• Aim of the task:
Starting at the line with "p_c(x^t) \log p_c(x^t), \quad", retype every line through the end of the listing exactly as written, and nothing before it.

--- START ---

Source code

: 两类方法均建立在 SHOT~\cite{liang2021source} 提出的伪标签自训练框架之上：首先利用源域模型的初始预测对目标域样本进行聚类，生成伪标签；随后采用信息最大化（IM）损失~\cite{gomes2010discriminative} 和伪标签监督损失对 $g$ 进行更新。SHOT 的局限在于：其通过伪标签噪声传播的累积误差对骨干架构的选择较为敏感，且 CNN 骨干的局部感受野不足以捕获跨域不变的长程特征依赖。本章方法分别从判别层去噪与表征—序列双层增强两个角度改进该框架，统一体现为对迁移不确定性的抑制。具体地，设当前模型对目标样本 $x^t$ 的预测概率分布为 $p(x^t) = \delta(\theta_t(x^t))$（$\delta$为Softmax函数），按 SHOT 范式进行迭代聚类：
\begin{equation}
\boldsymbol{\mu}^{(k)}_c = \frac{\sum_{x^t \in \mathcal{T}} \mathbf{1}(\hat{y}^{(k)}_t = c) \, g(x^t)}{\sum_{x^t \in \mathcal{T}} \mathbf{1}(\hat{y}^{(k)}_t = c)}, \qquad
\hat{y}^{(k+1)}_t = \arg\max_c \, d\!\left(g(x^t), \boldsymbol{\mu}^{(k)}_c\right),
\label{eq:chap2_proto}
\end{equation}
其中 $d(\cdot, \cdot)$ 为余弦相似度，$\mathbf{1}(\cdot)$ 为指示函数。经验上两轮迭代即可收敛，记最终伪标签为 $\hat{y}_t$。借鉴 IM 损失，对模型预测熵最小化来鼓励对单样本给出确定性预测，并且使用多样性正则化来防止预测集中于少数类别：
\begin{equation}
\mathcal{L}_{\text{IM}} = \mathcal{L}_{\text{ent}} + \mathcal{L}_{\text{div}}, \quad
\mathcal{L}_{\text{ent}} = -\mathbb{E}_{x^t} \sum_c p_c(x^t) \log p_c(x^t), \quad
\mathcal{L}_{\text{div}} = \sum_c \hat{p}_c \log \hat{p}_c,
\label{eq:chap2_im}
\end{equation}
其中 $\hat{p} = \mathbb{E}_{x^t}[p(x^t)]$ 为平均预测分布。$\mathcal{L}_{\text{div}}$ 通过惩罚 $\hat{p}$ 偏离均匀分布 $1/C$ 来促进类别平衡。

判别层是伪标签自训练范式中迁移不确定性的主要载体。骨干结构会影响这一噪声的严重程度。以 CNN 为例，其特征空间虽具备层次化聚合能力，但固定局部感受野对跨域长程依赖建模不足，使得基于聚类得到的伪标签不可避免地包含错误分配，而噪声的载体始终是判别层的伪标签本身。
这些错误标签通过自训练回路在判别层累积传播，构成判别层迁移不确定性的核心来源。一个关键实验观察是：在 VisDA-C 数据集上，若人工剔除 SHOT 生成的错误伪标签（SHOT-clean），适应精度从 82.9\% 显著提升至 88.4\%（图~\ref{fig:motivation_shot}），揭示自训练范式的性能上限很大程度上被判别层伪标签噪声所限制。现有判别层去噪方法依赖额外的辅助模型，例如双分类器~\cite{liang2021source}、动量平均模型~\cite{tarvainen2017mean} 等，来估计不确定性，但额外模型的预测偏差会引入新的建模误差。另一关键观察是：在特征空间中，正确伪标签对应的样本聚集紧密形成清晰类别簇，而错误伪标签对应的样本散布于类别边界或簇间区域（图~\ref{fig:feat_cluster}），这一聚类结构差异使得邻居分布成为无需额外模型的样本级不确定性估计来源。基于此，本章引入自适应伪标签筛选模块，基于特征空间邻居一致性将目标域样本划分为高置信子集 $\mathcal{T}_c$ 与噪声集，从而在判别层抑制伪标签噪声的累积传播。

--- END ---

• Reply:
\mathcal{L}_{\text{ent}} = -\mathbb{E}_{x^t} \sum_c p_c(x^t) \log p_c(x^t), \quad
\mathcal{L}_{\text{div}} = \sum_c \hat{p}_c \log \hat{p}_c,
\label{eq:chap2_im}
\end{equation}
其中 $\hat{p} = \mathbb{E}_{x^t}[p(x^t)]$ 为平均预测分布。$\mathcal{L}_{\text{div}}$ 通过惩罚 $\hat{p}$ 偏离均匀分布 $1/C$ 来促进类别平衡。

判别层是伪标签自训练范式中迁移不确定性的主要载体。骨干结构会影响这一噪声的严重程度。以 CNN 为例，其特征空间虽具备层次化聚合能力，但固定局部感受野对跨域长程依赖建模不足，使得基于聚类得到的伪标签不可避免地包含错误分配，而噪声的载体始终是判别层的伪标签本身。
这些错误标签通过自训练回路在判别层累积传播，构成判别层迁移不确定性的核心来源。一个关键实验观察是：在 VisDA-C 数据集上，若人工剔除 SHOT 生成的错误伪标签（SHOT-clean），适应精度从 82.9\% 显著提升至 88.4\%（图~\ref{fig:motivation_shot}），揭示自训练范式的性能上限很大程度上被判别层伪标签噪声所限制。现有判别层去噪方法依赖额外的辅助模型，例如双分类器~\cite{liang2021source}、动量平均模型~\cite{tarvainen2017mean} 等，来估计不确定性，但额外模型的预测偏差会引入新的建模误差。另一关键观察是：在特征空间中，正确伪标签对应的样本聚集紧密形成清晰类别簇，而错误伪标签对应的样本散布于类别边界或簇间区域（图~\ref{fig:feat_cluster}），这一聚类结构差异使得邻居分布成为无需额外模型的样本级不确定性估计来源。基于此，本章引入自适应伪标签筛选模块，基于特征空间邻居一致性将目标域样本划分为高置信子集 $\mathcal{T}_c$ 与噪声集，从而在判别层抑制伪标签噪声的累积传播。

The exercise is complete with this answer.